WASHINGTON, Apr 11 (OneWorld) - African development experts here are cautiously optimistic that Zimbabwe's election process, while still disputed, will bring about historic change for the country's 12 million people.
"Regardless (of what happens), we have a new era in Zimbabwe," said Roxanne Lawson, who was among a team of human rights and social justice advocates that traveled to Zimbabwe to observe the recent elections.
Lawson and Imani Countess of the TransAfrica Forum and Briggs Bomba from Africa Action spoke at a public forum Thursday about their findings interviewing Zimbabwean civilians prior to and during the country's historic vote.
"(The election crisis in) Kenya took all of us by surprise," said Countess, drawing parallels to the turmoil experienced by the East African country after its national elections just three months earlier. Many Africa observers had warned that Zimbabwe could face a similar violent fate if its elections were similarly contested.

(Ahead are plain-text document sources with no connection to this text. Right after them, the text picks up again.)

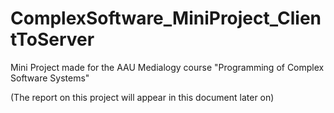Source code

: # ComplexSoftware_MiniProject_ClientToServer
Mini Project made for the AAU Medialogy course "Programming of Complex Software Systems"


(The report on this project will appear in this document later on)
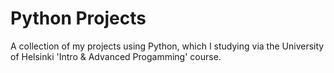  # Python Projects

A collection of my projects using Python, which I studying via the University of Helsinki 'Intro & Advanced Progamming' course.  

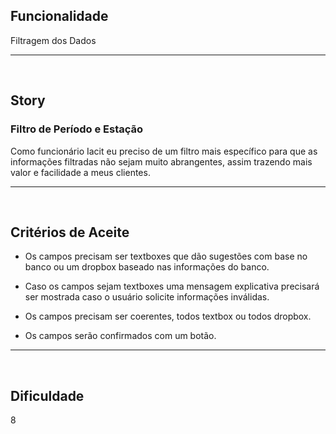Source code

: <h2>Funcionalidade</h2>
Filtragem dos Dados

---
<br>

<h2>Story</h2>
<h3>Filtro de Período e Estação</h3>
Como funcionário Iacit eu preciso de um filtro mais específico para que as informações filtradas não sejam muito abrangentes, assim trazendo mais valor e facilidade a meus clientes.

---
<br>

<h2>Critérios de Aceite</h2>

* Os campos precisam ser textboxes que dão sugestões com base no banco ou um dropbox baseado nas informações do banco.

* Caso os campos sejam textboxes uma mensagem explicativa precisará ser mostrada caso o usuário solicite informações inválidas.

* Os campos precisam ser coerentes, todos textbox ou todos dropbox.

* Os campos serão confirmados com um botão.

---
<br>

<h2>Dificuldade</h2>
8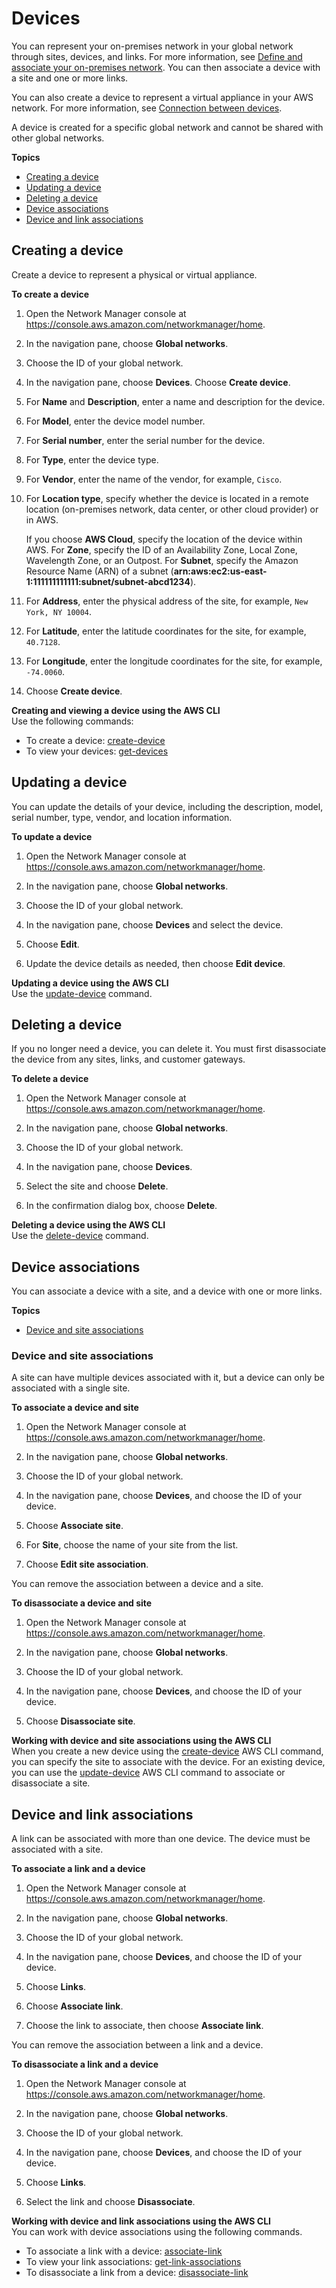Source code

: # Devices<a name="devices"></a>

You can represent your on\-premises network in your global network through sites, devices, and links\. For more information, see [Define and associate your on\-premises network](how-network-manager-works.md#nm-how-it-works-on-premises)\. You can then associate a device with a site and one or more links\.

You can also create a device to represent a virtual appliance in your AWS network\. For more information, see [Connection between devices](network-manager-scenarios.md#scenario-tgw-connect)\.

A device is created for a specific global network and cannot be shared with other global networks\.

**Topics**
+ [Creating a device](#creating-a-device)
+ [Updating a device](#updating-a-device)
+ [Deleting a device](#deleting-a-device)
+ [Device associations](#device-associations)
+ [Device and link associations](#device-link-association)

## Creating a device<a name="creating-a-device"></a>

Create a device to represent a physical or virtual appliance\.

**To create a device**

1. Open the Network Manager console at [https://console\.aws\.amazon\.com/networkmanager/home](https://console.aws.amazon.com/networkmanager/home)\.

1. In the navigation pane, choose **Global networks**\.

1. Choose the ID of your global network\.

1. In the navigation pane, choose **Devices**\. Choose **Create device**\.

1. For **Name** and **Description**, enter a name and description for the device\.

1. For **Model**, enter the device model number\.

1. For **Serial number**, enter the serial number for the device\.

1. For **Type**, enter the device type\.

1. For **Vendor**, enter the name of the vendor, for example, `Cisco`\.

1. For **Location type**, specify whether the device is located in a remote location \(on\-premises network, data center, or other cloud provider\) or in AWS\.

   If you choose **AWS Cloud**, specify the location of the device within AWS\. For **Zone**, specify the ID of an Availability Zone, Local Zone, Wavelength Zone, or an Outpost\. For **Subnet**, specify the Amazon Resource Name \(ARN\) of a subnet \(**arn:aws:ec2:us\-east\-1:111111111111:subnet/subnet\-abcd1234**\)\.

1. For **Address**, enter the physical address of the site, for example, `New York, NY 10004`\.

1. For **Latitude**, enter the latitude coordinates for the site, for example, `40.7128`\.

1. For **Longitude**, enter the longitude coordinates for the site, for example, `-74.0060`\.

1. Choose **Create device**\.

**Creating and viewing a device using the AWS CLI**  
Use the following commands:
+ To create a device: [create\-device](https://docs.aws.amazon.com/cli/latest/reference/networkmanager/create-device.html)
+ To view your devices: [get\-devices](https://docs.aws.amazon.com/cli/latest/reference/networkmanager/get-devices.html)

## Updating a device<a name="updating-a-device"></a>

You can update the details of your device, including the description, model, serial number, type, vendor, and location information\.

**To update a device**

1. Open the Network Manager console at [https://console\.aws\.amazon\.com/networkmanager/home](https://console.aws.amazon.com/networkmanager/home)\.

1. In the navigation pane, choose **Global networks**\.

1. Choose the ID of your global network\.

1. In the navigation pane, choose **Devices** and select the device\.

1. Choose **Edit**\.

1. Update the device details as needed, then choose **Edit device**\.

**Updating a device using the AWS CLI**  
Use the [update\-device](https://docs.aws.amazon.com/cli/latest/reference/networkmanager/update-device.html) command\.

## Deleting a device<a name="deleting-a-device"></a>

If you no longer need a device, you can delete it\. You must first disassociate the device from any sites, links, and customer gateways\.

**To delete a device**

1. Open the Network Manager console at [https://console\.aws\.amazon\.com/networkmanager/home](https://console.aws.amazon.com/networkmanager/home)\.

1. In the navigation pane, choose **Global networks**\.

1. Choose the ID of your global network\.

1. In the navigation pane, choose **Devices**\.

1. Select the site and choose **Delete**\.

1. In the confirmation dialog box, choose **Delete**\.

**Deleting a device using the AWS CLI**  
Use the [delete\-device](https://docs.aws.amazon.com/cli/latest/reference/networkmanager/delete-device.html) command\.

## Device associations<a name="device-associations"></a>

You can associate a device with a site, and a device with one or more links\.

**Topics**
+ [Device and site associations](#device-site-association)

### Device and site associations<a name="device-site-association"></a>

 A site can have multiple devices associated with it, but a device can only be associated with a single site\.

**To associate a device and site**

1. Open the Network Manager console at [https://console\.aws\.amazon\.com/networkmanager/home](https://console.aws.amazon.com/networkmanager/home)\.

1. In the navigation pane, choose **Global networks**\.

1. Choose the ID of your global network\.

1. In the navigation pane, choose **Devices**, and choose the ID of your device\.

1. Choose **Associate site**\.

1. For **Site**, choose the name of your site from the list\.

1. Choose **Edit site association**\.

You can remove the association between a device and a site\.

**To disassociate a device and site**

1. Open the Network Manager console at [https://console\.aws\.amazon\.com/networkmanager/home](https://console.aws.amazon.com/networkmanager/home)\.

1. In the navigation pane, choose **Global networks**\.

1. Choose the ID of your global network\.

1. In the navigation pane, choose **Devices**, and choose the ID of your device\.

1. Choose **Disassociate site**\.

**Working with device and site associations using the AWS CLI**  
When you create a new device using the [create\-device](https://docs.aws.amazon.com/cli/latest/reference/networkmanager/create-device.html) AWS CLI command, you can specify the site to associate with the device\. For an existing device, you can use the [update\-device](https://docs.aws.amazon.com/cli/latest/reference/networkmanager/update-device.html) AWS CLI command to associate or disassociate a site\.

## Device and link associations<a name="device-link-association"></a>

A link can be associated with more than one device\. The device must be associated with a site\.

**To associate a link and a device**

1. Open the Network Manager console at [https://console\.aws\.amazon\.com/networkmanager/home](https://console.aws.amazon.com/networkmanager/home)\.

1. In the navigation pane, choose **Global networks**\.

1. Choose the ID of your global network\.

1. In the navigation pane, choose **Devices**, and choose the ID of your device\.

1. Choose **Links**\.

1. Choose **Associate link**\.

1. Choose the link to associate, then choose **Associate link**\.

You can remove the association between a link and a device\.

**To disassociate a link and a device**

1. Open the Network Manager console at [https://console\.aws\.amazon\.com/networkmanager/home](https://console.aws.amazon.com/networkmanager/home)\.

1. In the navigation pane, choose **Global networks**\.

1. Choose the ID of your global network\.

1. In the navigation pane, choose **Devices**, and choose the ID of your device\.

1. Choose **Links**\.

1. Select the link and choose **Disassociate**\.

**Working with device and link associations using the AWS CLI**  
You can work with device associations using the following commands\.
+ To associate a link with a device: [associate\-link](https://docs.aws.amazon.com/cli/latest/reference/networkmanager/associate-link.html)
+ To view your link associations: [get\-link\-associations](https://docs.aws.amazon.com/cli/latest/reference/networkmanager/get-link-associations.html)
+ To disassociate a link from a device: [disassociate\-link](https://docs.aws.amazon.com/cli/latest/reference/networkmanager/disassociate-link.html)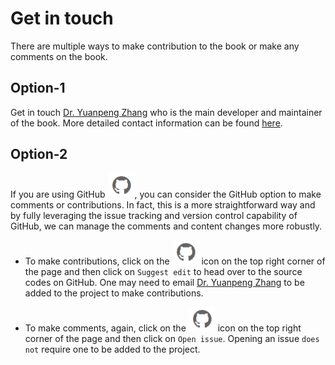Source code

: Get in touch
===

There are multiple ways to make contribution to the book or make any comments on the book.

## Option-1

Get in touch [Dr. Yuanpeng Zhang](https://www.ornl.gov/staff-profile/yuanpeng-zhang) who is the main developer and maintainer of the book. More detailed contact information can be found [here](https://iris2020.net/contact/).

## Option-2

If you are using GitHub ![github](./imgs/github.png), you can consider the GitHub option to make comments or contributions. In fact, this is a more straightforward way and by fully leveraging the issue tracking and version control capability of GitHub, we can manage the comments and content changes more robustly.

- To make contributions, click on the ![github](./imgs/github.png) icon on the top right corner of the page and then click on `Suggest edit` to head over to the source codes on GitHub. One may need to email [Dr. Yuanpeng Zhang](https://www.ornl.gov/staff-profile/yuanpeng-zhang) to be added to the project to make contributions.

- To make comments, again, click on the ![github](./imgs/github.png) icon on the top right corner of the page and then click on `Open issue`. Opening an issue `does not` require one to be added to the project.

Countess explained that her group traveled to Zimbabwe not only to observe the election process but also to understand how regular people and nongovernmental organizations in the southern African nation envisioned their future.
Most Zimbabweans communicated an overall sense that "this election more than any other before would create an environment that's more supportive" to a free and fair vote, noted Bomba.

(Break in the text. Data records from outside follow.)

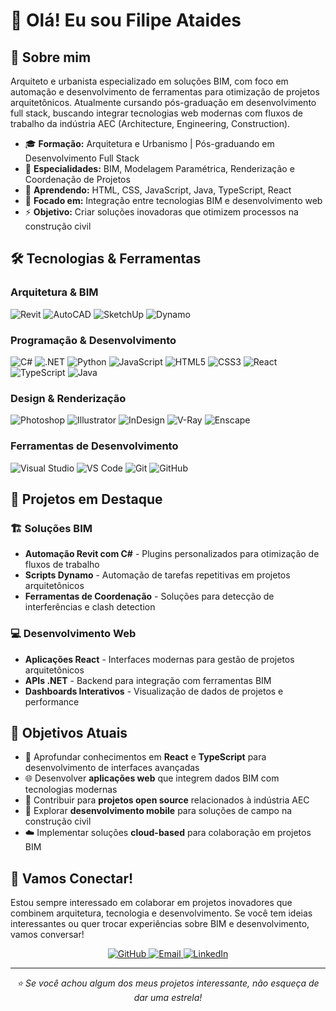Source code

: # 👋 Olá! Eu sou Filipe Ataides

## 🚀 Sobre mim
Arquiteto e urbanista especializado em soluções BIM, com foco em automação e desenvolvimento de ferramentas para otimização de projetos arquitetônicos. Atualmente cursando pós-graduação em desenvolvimento full stack, buscando integrar tecnologias web modernas com fluxos de trabalho da indústria AEC (Architecture, Engineering, Construction).

- 🎓 **Formação:** Arquitetura e Urbanismo | Pós-graduando em Desenvolvimento Full Stack
- 💼 **Especialidades:** BIM, Modelagem Paramétrica, Renderização e Coordenação de Projetos
- 🌱 **Aprendendo:** HTML, CSS, JavaScript, Java, TypeScript, React
- 🔭 **Focado em:** Integração entre tecnologias BIM e desenvolvimento web
- ⚡ **Objetivo:** Criar soluções inovadoras que otimizem processos na construção civil

## 🛠️ Tecnologias & Ferramentas

### Arquitetura & BIM
![Revit](https://img.shields.io/badge/Revit-FF6B35?style=for-the-badge&logo=autodesk&logoColor=white)
![AutoCAD](https://img.shields.io/badge/AutoCAD-EE3124?style=for-the-badge&logo=autodesk&logoColor=white)
![SketchUp](https://img.shields.io/badge/SketchUp-005F9E?style=for-the-badge&logo=sketchup&logoColor=white)
![Dynamo](https://img.shields.io/badge/Dynamo-FF6B35?style=for-the-badge&logo=autodesk&logoColor=white)

### Programação & Desenvolvimento
![C#](https://img.shields.io/badge/C%23-239120?style=for-the-badge&logo=c-sharp&logoColor=white)
![.NET](https://img.shields.io/badge/.NET-5C2D91?style=for-the-badge&logo=.net&logoColor=white)
![Python](https://img.shields.io/badge/Python-14354C?style=for-the-badge&logo=python&logoColor=white)
![JavaScript](https://img.shields.io/badge/JavaScript-323330?style=for-the-badge&logo=javascript&logoColor=F7DF1E)
![HTML5](https://img.shields.io/badge/HTML5-E34F26?style=for-the-badge&logo=html5&logoColor=white)
![CSS3](https://img.shields.io/badge/CSS3-1572B6?style=for-the-badge&logo=css3&logoColor=white)
![React](https://img.shields.io/badge/React-20232A?style=for-the-badge&logo=react&logoColor=61DAFB)
![TypeScript](https://img.shields.io/badge/TypeScript-007ACC?style=for-the-badge&logo=typescript&logoColor=white)
![Java](https://img.shields.io/badge/Java-ED8B00?style=for-the-badge&logo=openjdk&logoColor=white)

### Design & Renderização
![Photoshop](https://img.shields.io/badge/Photoshop-31A8FF?style=for-the-badge&logo=adobe-photoshop&logoColor=white)
![Illustrator](https://img.shields.io/badge/Illustrator-FF9A00?style=for-the-badge&logo=adobe-illustrator&logoColor=white)
![InDesign](https://img.shields.io/badge/InDesign-EE3D8F?style=for-the-badge&logo=adobe-indesign&logoColor=white)
![V-Ray](https://img.shields.io/badge/V--Ray-00A8CC?style=for-the-badge&logoColor=white)
![Enscape](https://img.shields.io/badge/Enscape-FF6B35?style=for-the-badge&logoColor=white)

### Ferramentas de Desenvolvimento
![Visual Studio](https://img.shields.io/badge/Visual%20Studio-5C2D91?style=for-the-badge&logo=visual-studio&logoColor=white)
![VS Code](https://img.shields.io/badge/VS%20Code-0078d7?style=for-the-badge&logo=visual-studio-code&logoColor=white)
![Git](https://img.shields.io/badge/Git-F05032?style=for-the-badge&logo=git&logoColor=white)
![GitHub](https://img.shields.io/badge/GitHub-100000?style=for-the-badge&logo=github&logoColor=white)

## 🚀 Projetos em Destaque

### 🏗️ Soluções BIM
- **Automação Revit com C#** - Plugins personalizados para otimização de fluxos de trabalho
- **Scripts Dynamo** - Automação de tarefas repetitivas em projetos arquitetônicos
- **Ferramentas de Coordenação** - Soluções para detecção de interferências e clash detection

### 💻 Desenvolvimento Web
- **Aplicações React** - Interfaces modernas para gestão de projetos arquitetônicos
- **APIs .NET** - Backend para integração com ferramentas BIM
- **Dashboards Interativos** - Visualização de dados de projetos e performance

## 🎯 Objetivos Atuais

- 🔄 Aprofundar conhecimentos em **React** e **TypeScript** para desenvolvimento de interfaces avançadas
- 🌐 Desenvolver **aplicações web** que integrem dados BIM com tecnologias modernas
- 🤝 Contribuir para **projetos open source** relacionados à indústria AEC
- 📱 Explorar **desenvolvimento mobile** para soluções de campo na construção civil
- ☁️ Implementar soluções **cloud-based** para colaboração em projetos BIM

## 🤝 Vamos Conectar!

Estou sempre interessado em colaborar em projetos inovadores que combinem arquitetura, tecnologia e desenvolvimento. Se você tem ideias interessantes ou quer trocar experiências sobre BIM e desenvolvimento, vamos conversar!

<div align="center">
  <a href="https://github.com/FilipeAtaidesDEV">
    <img src="https://img.shields.io/badge/GitHub-100000?style=for-the-badge&logo=github&logoColor=white" alt="GitHub"/>
  </a>
  <a href="mailto:Immortephg@gmail.com">
    <img src="https://img.shields.io/badge/Email-D14836?style=for-the-badge&logo=gmail&logoColor=white" alt="Email"/>
  </a>
  <a href="https://linkedin.com/in/filipe-ataides-afa">
    <img src="https://img.shields.io/badge/LinkedIn-0077B5?style=for-the-badge&logo=linkedin&logoColor=white" alt="LinkedIn"/>
  </a>
</div>

---

<div align="center">
  <i>⭐ Se você achou algum dos meus projetos interessante, não esqueça de dar uma estrela!</i>
</div>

Over the last decade, Zimbabwe President Robert Mugabe's unwavering determination to stay in power has given way to increasingly oppressive politics, flawed elections marred by violence, and a spiraling economic downturn.
Nonetheless, talks initiated last year between the Movement for Democratic Change (MDC) opposition party and Mugabe's ZANU-PF -- mediated by the Southern African Development Community (SADC) -- had committed the contesting parties to a peaceful election and gained the opposition greater access to media.

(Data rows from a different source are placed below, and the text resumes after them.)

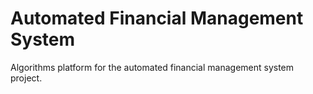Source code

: # Automated Financial Management System

Algorithms platform for the automated financial management system project.
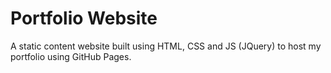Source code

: # Portfolio Website

A static content website built using HTML, CSS and JS (JQuery) to host my portfolio using GitHub Pages.
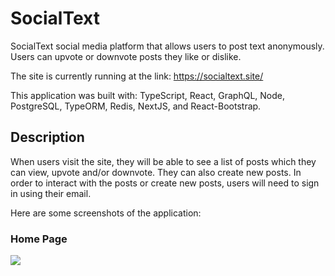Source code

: # SocialText

SocialText social media platform that allows users to post text anonymously. Users can upvote or downvote posts they like or dislike.

The site is currently running at the link: https://socialtext.site/

This application was built with: TypeScript, React, GraphQL, Node, PostgreSQL, TypeORM, Redis, NextJS, and React-Bootstrap.

## Description

When users visit the site, they will be able to see a list of posts which they can view, upvote and/or downvote. They can also create new posts. In order to interact with the posts or create new posts, users will need to sign in using their email.

Here are some screenshots of the application:

### Home Page

![](https://github.com/rohanrav/ImageRepo/blob/master/screenshots/Home.png)
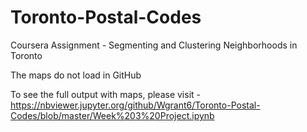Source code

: # Toronto-Postal-Codes
Coursera Assignment - Segmenting and Clustering Neighborhoods in Toronto

The maps do not load in GitHub

To see the full output with maps, please visit - https://nbviewer.jupyter.org/github/Wgrant6/Toronto-Postal-Codes/blob/master/Week%203%20Project.ipynb

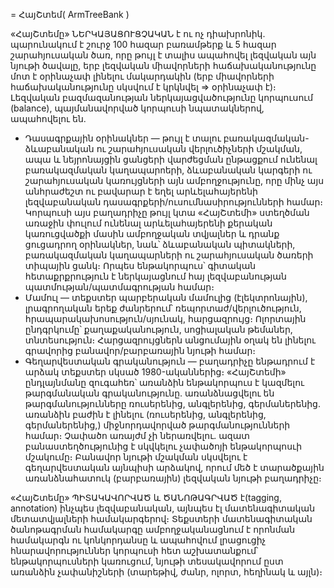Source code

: = ՀայՇտեմ( ArmTreeBank )

«ՀայՇտեմը» ՆԵՐԿԱՅԱՑՈՒՑՉԱԿԱՆ է ու ոչ դիախրոնիկ. պարունակում է շուրջ 100 հազար բառամթերք և 5 հազար շարահյուսական ծառ, որը թույլ է տալիս ապահովել լեզվական այն նյութի ծավալը, երբ լեզվական միավորների հաճախականությունը մոտ է օրինաչափ լինելու մակարդակին (երբ միավորների հաճախականությունը սկսվում է կրկնվել => օրինաչափ է)։ Լեզվական բազմազանության ներկայացվածությունը կորպուսում (balance), պայմանավորված կորպուսի նպատակներով, ապահովելու են.
 - Դասագրքային օրինակներ — թույլ է տալու բառակազմական-ձևաբանական ու շարահյուսական վերլուծիչների մշակման, ապա և նեյրոնայցին ցանցերի վարժեցման ընթացքում ունենալ բառակազմական կաղապարnերի, ձևաբանական կարգերի ու շարահյուսական կառույցների այն ամբողջությունը, որը մինչ այս անհրաժեշտ ու բավարար է եղել արևելահայերենի լեզվաբանական դասագրքերի/ուսումնասիրությունների համար։ Կորպուսի այս բաղադրիչը թույլ կտա «ՀայՇտեմի» ստեղծման առաջին փուլում ունենալ արևելահայերենի քերական կառուցվածքի մասին ամբողջական տվյալներ և դրանք ցուցադրող օրինակներ, նաև՝ ձևաբանական պիտակների, բառակազմական կաղապարների ու շարահյուսական ծառերի տիպային ցանկ։ Որպես ենթակորպուս՝ գիտական հետաքրքրություն է ներկայացնում հայ լեզվաբանության պատմության/պատմագրության համար։
 - Մամուլ — տեքստեր պարբերական մամուլից (էլեկտրոնային), լրագրողական երեք ժանրերում՝ ռեպորտաժ/վերլուծություն, հրապարակախոսություն/սյունակ, հարցազրույց։ Ոլորտային ընդգրկումը՝ քաղաքականություն, սոցիալական թեմաներ, տնտեսություն։ Հարցազրույցներն անցումային օղակ են լինելու գրավորից բանավոր/բարբառային նյութի համար։
 - Գեղարվեստական գրականություն — բաղադրիչը ենթադրում է արձակ տեքստեր սկսած 1980-ականներից։ «ՀայՇտեմի» ընդլայնմանը զուգահեռ՝ առանձին ենթակորպուս է կազմելու թարգմանական գրականությունը. առանձնացվելու են թարգմանությունները ռուսերենից, անգլերենից, գերմաներենից. առանձին բաժին է լինելու (ռուսերենից, անգլերենից, գերմաներենից,) միջնորդավորված թարգմանությունների համար։ Չափածո առայժմ չի ներառվելու. ազատ բանաստեղծությունից է սկվկելու չափածոյի ենթակորպոսւի մշակումը։ Բանավոր նյութի մշակման սկսվելու է գեղարվեստական այնպիսի արձակով, որում մեծ է տարածքային առանձնահատուկ (բարբառային) լեզվական նյութի բաղադրիչը։

«ՀայՇտեմը» ՊԻՏԱԿԱՎՈՐՎԱԾ և ԾԱՆՈԹԱԳՐՎԱԾ է(tagging, annotation) ինչպես լեզվաբանական, այնպես էլ մատենագիտական մետատվյալների համակարգերով։ Տեքստերի մատենագիտական ծանոթագրման համակարգը ամբողջականացնում է որոնման համակարգն ու կոնկորդանսը և ապահովում լրացուցիչ հնարավորություններ կորպուսի հետ աշխատանքում՝ ենթակորպուսների կառուցում, նյութի տեսակավորում ըստ առանձին չափանիշների (տարեթիվ, ժանր, ոլորտ, հեղինակ և այլն)։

The underlying optimism can also be attributed to peoples' overwhelming yearning for change, the advocates said.
In a country where one third of the population receives food aid and inflation stands at 150,000 percent, economic deterioration was the decisive mobilizing factor against the Mugabe regime this year, said Bomba.
Indeed, the people he spoke with simply did not want to continue the daily "struggle to have one or two meals a day, to have their kids go to school, to get fuel to go to a supermarket and buy bread."
As for these "bread and butter" questions, Bomba continued, "civic society felt the MDC was the formation that to the greatest extent carried their own aspirations."
Almost two weeks have passed since the Mar. 29 election, though, and Zimbabweans are still waiting on results in an increasingly tense and unpredictable environment.
"Now, with the level of uncertainty, there are four ways forward," said Lawson.
The first is a coalition or power-sharing government -- "something I have very little faith in," she continued, primarily because the MDC and ZANU-PF have both rejected the possibility of working together.
The second possible scenario is a run-off election. Although this is what the Zimbabwean constitution calls for if neither candidate receives 50 percent of the initial vote, "this doesn't look like it's on the radar screen at all" due to logistical reasons, said Lawson. Furthermore, the MDC said Thursday that it will boycott any run-off, claiming that it rightfully won the presidency in the first round of voting.
Another possibility, with much international support, is an SADC intervention. Zambia has scheduled an emergency meeting for Saturday, which may result in a resolution to bring forth "some sort of proxy government."
Finally, if Saturday's meeting fails and no recount or re-run is called, Lawson believes the MDC will start trying to move forward by seeking to convince people that it is in fact the government elect.
Although Lawson argued Mugabe's grip on power is "as weak as it's ever been," she added to the speculation a rumor that ZANU-PF will keep stalling the announcement of final results for as long as three to six months. During this time, the party would engage in various levels of campaigning, targeting certain sectors of the country and focusing heavily on MDC supporters.
Regardless of which scenario plays out, Lawson maintains Mugabe will certainly leave government with impunity, although this protection will not likely be extended to his associates.
Bomba, however, interjected that his "personal sense is that we're having a situation where Mugabe (has) staged a 'veto coup'...going against the outcome of the process of political participation."
As for now, Zimbabweans wait with anticipation as a local judge has said he will offer a ruling Monday on the release of election results.